ISSUE DESCRIPTION AND IMPACT
The issue occurs exactly for predicates on the _id field of the form {$lt: X}, {$gt: X}, {$gte: A, $lt: B}, {$gt: A, $lte: B}. combined with sort({_id: -1}).
In these cases, queries such as find({_id: {$lt: 3}).sort({_id: -1}) or find({_id: {$gt: 1, $lte: 3}).sort({_id: -1}) and their aggregation equivalents ($match + $sort), can behave as though $lt were $lte and $gt were $gte.
For example,
const db = db.getSiblingDB("test"); db.dropDatabase(); db.createCollection("coll", {clusteredIndex: {key: {_id: 1}, unique: true}}); db.coll.insertMany([{_id: 1}, {_id: 2}, {_id: 3}, {_id: 4}, {_id: 5}]); printjson(db.coll.find({_id: {$lt: 3}}).sort({_id: -1}).toArray());
Expected output:
[{_id: 1}, {_id: 2}]
Actual (incorrect) output:
[{_id: 1}, {_id: 2}, {_id: 3}]
This issue can only manifest if all of the following are true:
The collection being queried is a clustered collection
The query on _id uses either:
a single comparison operator that is either inclusive or exclusive
e.g. {_id: {$lt: A}} or {_id: {$gte: B}}
multiple comparison operators of different types (one inclusive and one exclusive)

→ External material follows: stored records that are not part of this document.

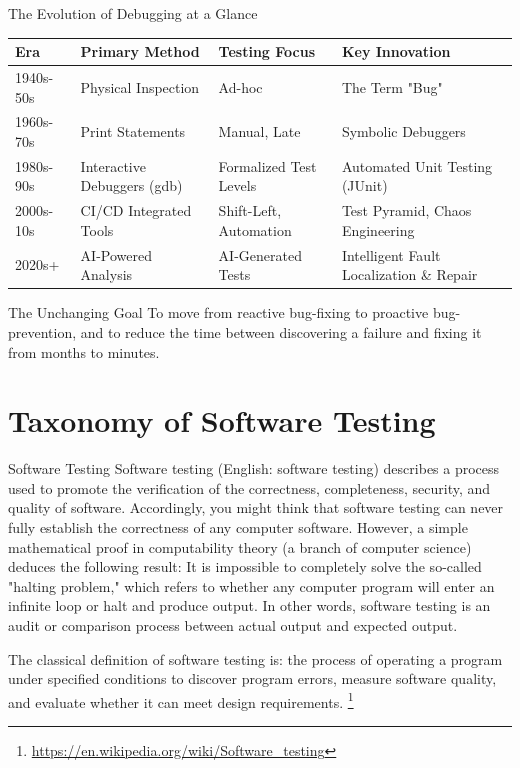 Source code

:\documentclass{beamer}
\begin{document}
\begin{frame}[t]{The Evolution of Debugging at a Glance}
\begin{center}
    \begin{tabular}{|l|l|l|l|}
    \hline
    \textbf{Era} & \textbf{Primary Method} & \textbf{Testing Focus} & \textbf{Key Innovation} \\
    \hline
    1940s-50s   & Physical Inspection & Ad-hoc & The Term "Bug" \\
    \hline
    1960s-70s   & Print Statements & Manual, Late & Symbolic Debuggers \\
    \hline
    1980s-90s   & Interactive Debuggers (gdb) & Formalized Test Levels & Automated Unit Testing (JUnit) \\
    \hline
    2000s-10s   & CI/CD Integrated Tools & Shift-Left, Automation & Test Pyramid, Chaos Engineering \\
    \hline
    2020s+      & AI-Powered Analysis & AI-Generated Tests & Intelligent Fault Localization \& Repair \\
    \hline
    \end{tabular}
\end{center}
\vspace{1em}
\begin{block}{The Unchanging Goal}
To move from \alert{reactive} bug-fixing to \alert{proactive} bug-prevention, and to reduce the time between discovering a failure and fixing it from months to minutes.
\end{block}
\end{frame}

\section{Taxonomy of Software Testing}
\label{sec:concept}
\begin{frame}[t]{Software Testing}
Software testing (English: software testing) describes a process used to promote the verification of the correctness, completeness, security, and quality of software. Accordingly, you might think that software testing can never fully establish the correctness of any computer software. However, a simple mathematical proof in computability theory (a branch of computer science) deduces the following result: It is impossible to completely solve the so-called "halting problem," which refers to whether any computer program will enter an infinite loop or halt and produce output. In other words, software testing is an audit or comparison process between actual output and expected output.

The classical definition of software testing is: the process of operating a program under specified conditions to discover program errors, measure software quality, and evaluate whether it can meet design requirements. \footnote{\url{https://en.wikipedia.org/wiki/Software_testing}}
\end{frame}
\end{document}
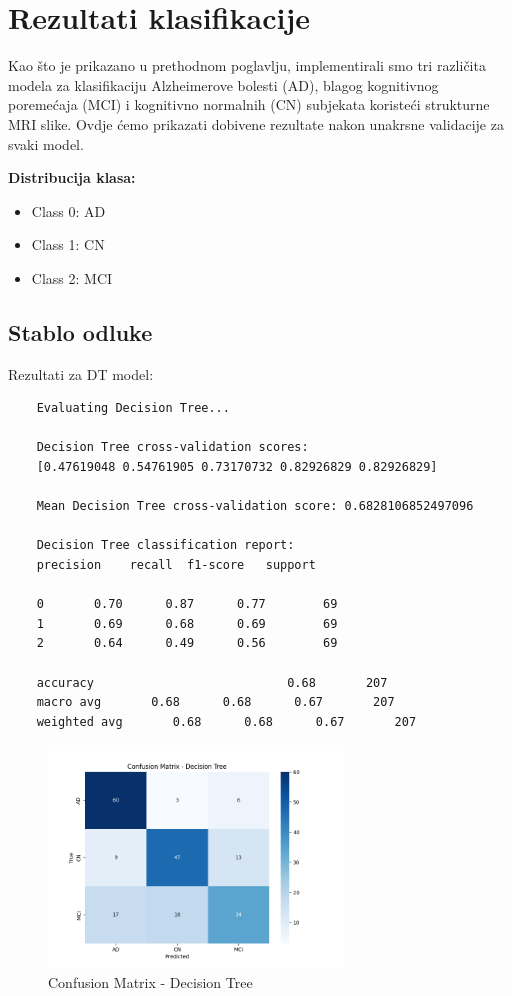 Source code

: \documentclass[zavrsnirad,upload]{fer}
\begin{document}
\section{Rezultati klasifikacije}

Kao što je prikazano u prethodnom poglavlju, implementirali smo tri različita modela za klasifikaciju Alzheimerove bolesti (AD), blagog kognitivnog poremećaja (MCI) i kognitivno normalnih (CN) subjekata koristeći strukturne MRI slike. Ovdje ćemo prikazati dobivene rezultate nakon unakrsne validacije za svaki model.

\noindent \textbf{Distribucija klasa:}
\begin{itemize}
	\item Class 0: AD
	\item Class 1: CN
	\item Class 2: MCI
\end{itemize}


\subsection{Stablo odluke}

Rezultati za DT model:

\begin{verbatim}
	Evaluating Decision Tree...
	
	Decision Tree cross-validation scores: 
	[0.47619048 0.54761905 0.73170732 0.82926829 0.82926829]
	
	Mean Decision Tree cross-validation score: 0.6828106852497096
	
	Decision Tree classification report:
	precision    recall  f1-score   support
	
	0       0.70      0.87      0.77        69
	1       0.69      0.68      0.69        69
	2       0.64      0.49      0.56        69
	
	accuracy                           0.68       207
	macro avg       0.68      0.68      0.67       207
	weighted avg       0.68      0.68      0.67       207
\end{verbatim}

\begin{figure}[h]
	\centering
	\includegraphics[width=0.7\textwidth]{Figures/matrix_dt.png}
	\caption{Confusion Matrix - Decision Tree}
	\label{fig:matrix_dt}
\end{figure}
\end{document}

e.g. {_id: {$gte: A, $lt: B}} or {_id: {$gt: A, $lte: B}}
The query applies a descending sort on _id, e.g. .sort({_id: -1}) or aggregation $sort stage with {_id: -1}
When these conditions are satisfied, the query may return incorrect results, where the boundary document at either end of the descending result range is wrongly included or excluded.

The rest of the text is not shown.